Made of Stone (7″ version)

名曲「Made of Stone」の7インチ・エディット。
短縮版ながら、その美しさと構成の完璧さは変わらない。

Going Down

アコースティックな響きと穏やかなメロディに包まれた、初期の隠れた名曲。
午後の陽射しのような温もりが全体を包む。

Fools Gold (full version)

全長9分を超える長尺ファンク・ジャム。
マッドチェスターとロックの融合、そして“踊れるロック”の究極形として、バンドの代表曲にふさわしいスケールを持つ。
ギターとパーカッションの絡みは、催眠的かつ中毒性が高い。

What the World Is Waiting For

「Fools Gold」との両A面シングル。
ポップなメロディと皮肉なリリックの対比が際立つ。
「世界が待ち望んでいる」とは何か?という問いは、バンド自身のメタコメントとも読める。


総評

『The Complete Stone Roses』は、その名の通り、The Stone Rosesの初期キャリアを“ほぼ”網羅したコンプリート盤であり、ファンにとっては不可欠なアイテムである。

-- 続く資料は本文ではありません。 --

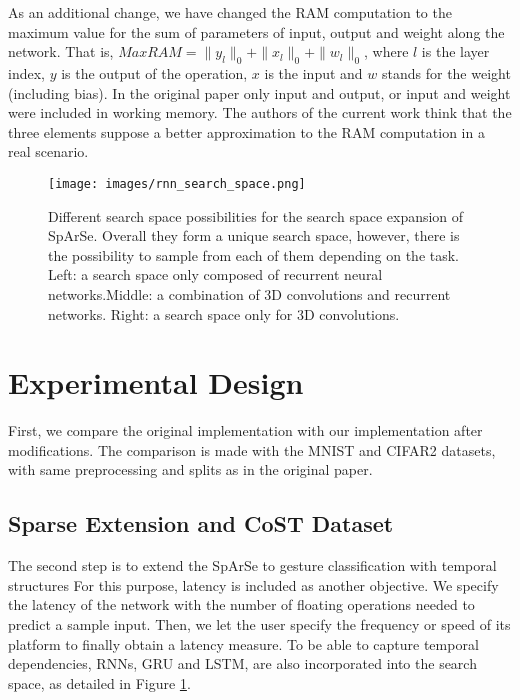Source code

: \documentclass[10pt, a4paper, twocolumn]{article}
\begin{document}
As an additional change, we have changed the RAM computation to the maximum value for the sum of parameters of input, output and weight along the network. That is, $MaxRAM = \|y_{l}\|_{0} + \|x_{l}\|_{0} + \|w_{l}\|_{0}$, where $l$ is the layer index, $y$ is the output of the operation, $x$ is the input and $w$ stands for the weight (including bias). In the original paper only input and output, or input and weight were included in working memory. The authors of the current work think that the three elements suppose a better approximation to the RAM computation in a real scenario.

\begin{figure}
	\centering
	\texttt{[image: images/rnn\_search\_space.png]}
	\caption{Different search space possibilities for the search space expansion of SpArSe. Overall they form a unique search space, however, there is the possibility to sample from each of them depending on the task. Left: a search space only composed of recurrent neural networks.Middle: a combination of 3D convolutions and recurrent networks. Right: a search space only for 3D convolutions.}
	\label{fig:rnnsearchspace}
\end{figure}

\section{Experimental Design}

First, we compare the original implementation with our implementation after modifications. The comparison is made with the MNIST and CIFAR2 \cite{Jose2013} datasets, with same preprocessing and splits as in the original paper.

\subsection{Sparse Extension and CoST Dataset}\label{Dataset}

The second step is to extend the SpArSe to gesture classification with temporal structures For this purpose, latency is included as another objective. We specify the latency of the network with the number of floating operations needed to predict a sample input. Then, we let the user specify the frequency or speed of its platform to finally obtain a latency measure. To be able to capture temporal dependencies, RNNs, GRU and LSTM, are also incorporated into the search space, as detailed in Figure \ref{fig:rnnsearchspace}. 
\end{document}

サウンド面では、『The Stone Roses』(1989年)の完成美よりも、荒削りで未完成な魅力に満ちており、特にインディー期〜シルヴァートーン期の多彩な楽曲群を俯瞰することで、バンドがいかにして“神話”に到達したかを辿ることができる。

また、「Sally Cinnamon」以降に見られるポップとサイケのブレンドは、90年代ブリットポップの源流でもあり、後進への影響の大きさを再認識させてくれる。

バンドが意図して作ったアルバムではないという点で、公式作とは一線を画すが、“The Stone Rosesという現象”の全体像を理解するためのパズルの重要な一片であることは間違いない。


おすすめアルバム

  • Oasis / The Masterplan
     シングルB面を中心に構成されたコンピだが、統一感と強度を誇る。

  • Blur / The Special Collectors Edition
     初期B面曲集。荒削りながら、バンドの多面性と成長が見える点で共通。

  • The La’s / The La’s (Deluxe Edition)
     公式盤+未発表音源で構成され、The Stone Rosesと並ぶ“完成された未完成”の象徴。

  • Ride / Waves
     EP曲・B面を集めた編集盤。シューゲイザー初期の勢いと未整合な魅力が味わえる。

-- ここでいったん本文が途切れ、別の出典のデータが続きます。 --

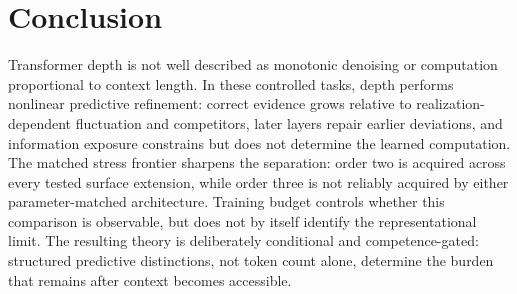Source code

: \documentclass[10pt]{article}
\begin{document}
\section{Conclusion}
Transformer depth is not well described as monotonic denoising or computation proportional to context length. In these controlled tasks, depth performs nonlinear predictive refinement: correct evidence grows relative to realization-dependent fluctuation and competitors, later layers repair earlier deviations, and information exposure constrains but does not determine the learned computation. The matched stress frontier sharpens the separation: order two is acquired across every tested surface extension, while order three is not reliably acquired by either parameter-matched architecture. Training budget controls whether this comparison is observable, but does not by itself identify the representational limit. The resulting theory is deliberately conditional and competence-gated: structured predictive distinctions, not token count alone, determine the burden that remains after context becomes accessible.

\appendix

\end{document}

  • The Smiths / Hatful of Hollow
     スタジオとは異なるラフな音源が多数。音楽的な“生の美しさ”という点で近似する。


制作の裏側(Behind the Scenes)

『The Complete Stone Roses』は、Silvertone Recordsによって独自に編集・リリースされたもので、バンドはその内容や発売時期に関与していない。

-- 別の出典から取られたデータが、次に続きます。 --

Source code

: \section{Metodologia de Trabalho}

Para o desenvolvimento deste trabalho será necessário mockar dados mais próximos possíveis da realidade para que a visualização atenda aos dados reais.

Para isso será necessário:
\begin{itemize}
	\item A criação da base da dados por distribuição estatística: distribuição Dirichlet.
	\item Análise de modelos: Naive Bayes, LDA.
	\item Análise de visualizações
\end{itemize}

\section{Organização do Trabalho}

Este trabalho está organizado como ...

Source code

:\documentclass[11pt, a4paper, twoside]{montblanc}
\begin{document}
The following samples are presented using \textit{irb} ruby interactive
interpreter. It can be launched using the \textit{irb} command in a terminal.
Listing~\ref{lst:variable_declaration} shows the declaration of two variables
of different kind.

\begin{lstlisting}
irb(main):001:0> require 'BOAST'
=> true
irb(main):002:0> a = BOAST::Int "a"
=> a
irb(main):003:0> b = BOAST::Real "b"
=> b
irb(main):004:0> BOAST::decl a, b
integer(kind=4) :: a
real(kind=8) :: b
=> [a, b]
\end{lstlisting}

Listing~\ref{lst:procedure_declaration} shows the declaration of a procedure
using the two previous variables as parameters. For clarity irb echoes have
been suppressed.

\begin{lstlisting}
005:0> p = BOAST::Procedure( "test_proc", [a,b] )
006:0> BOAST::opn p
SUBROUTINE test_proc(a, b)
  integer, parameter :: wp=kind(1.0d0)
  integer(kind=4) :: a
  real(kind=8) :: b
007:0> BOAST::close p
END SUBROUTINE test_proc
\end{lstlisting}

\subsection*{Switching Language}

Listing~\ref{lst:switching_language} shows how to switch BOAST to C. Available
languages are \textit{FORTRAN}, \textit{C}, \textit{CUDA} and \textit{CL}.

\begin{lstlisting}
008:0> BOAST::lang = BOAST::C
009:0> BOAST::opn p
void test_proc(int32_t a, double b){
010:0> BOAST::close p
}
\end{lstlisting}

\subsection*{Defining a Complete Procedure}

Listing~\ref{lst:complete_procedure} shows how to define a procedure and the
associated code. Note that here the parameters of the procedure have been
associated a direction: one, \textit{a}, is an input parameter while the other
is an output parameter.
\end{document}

しかし、収録曲の多くはジョン・レッキーのプロデュースのもと、精緻な録音・ミックスが施されており、公式作に匹敵する音質と完成度を誇る。

また、時系列で配置されたトラックリストは、バンドの進化過程を自然に追体験できる構成となっており、The Stone Rosesというバンドの軌跡をひとつの物語として提示する役割を果たしている。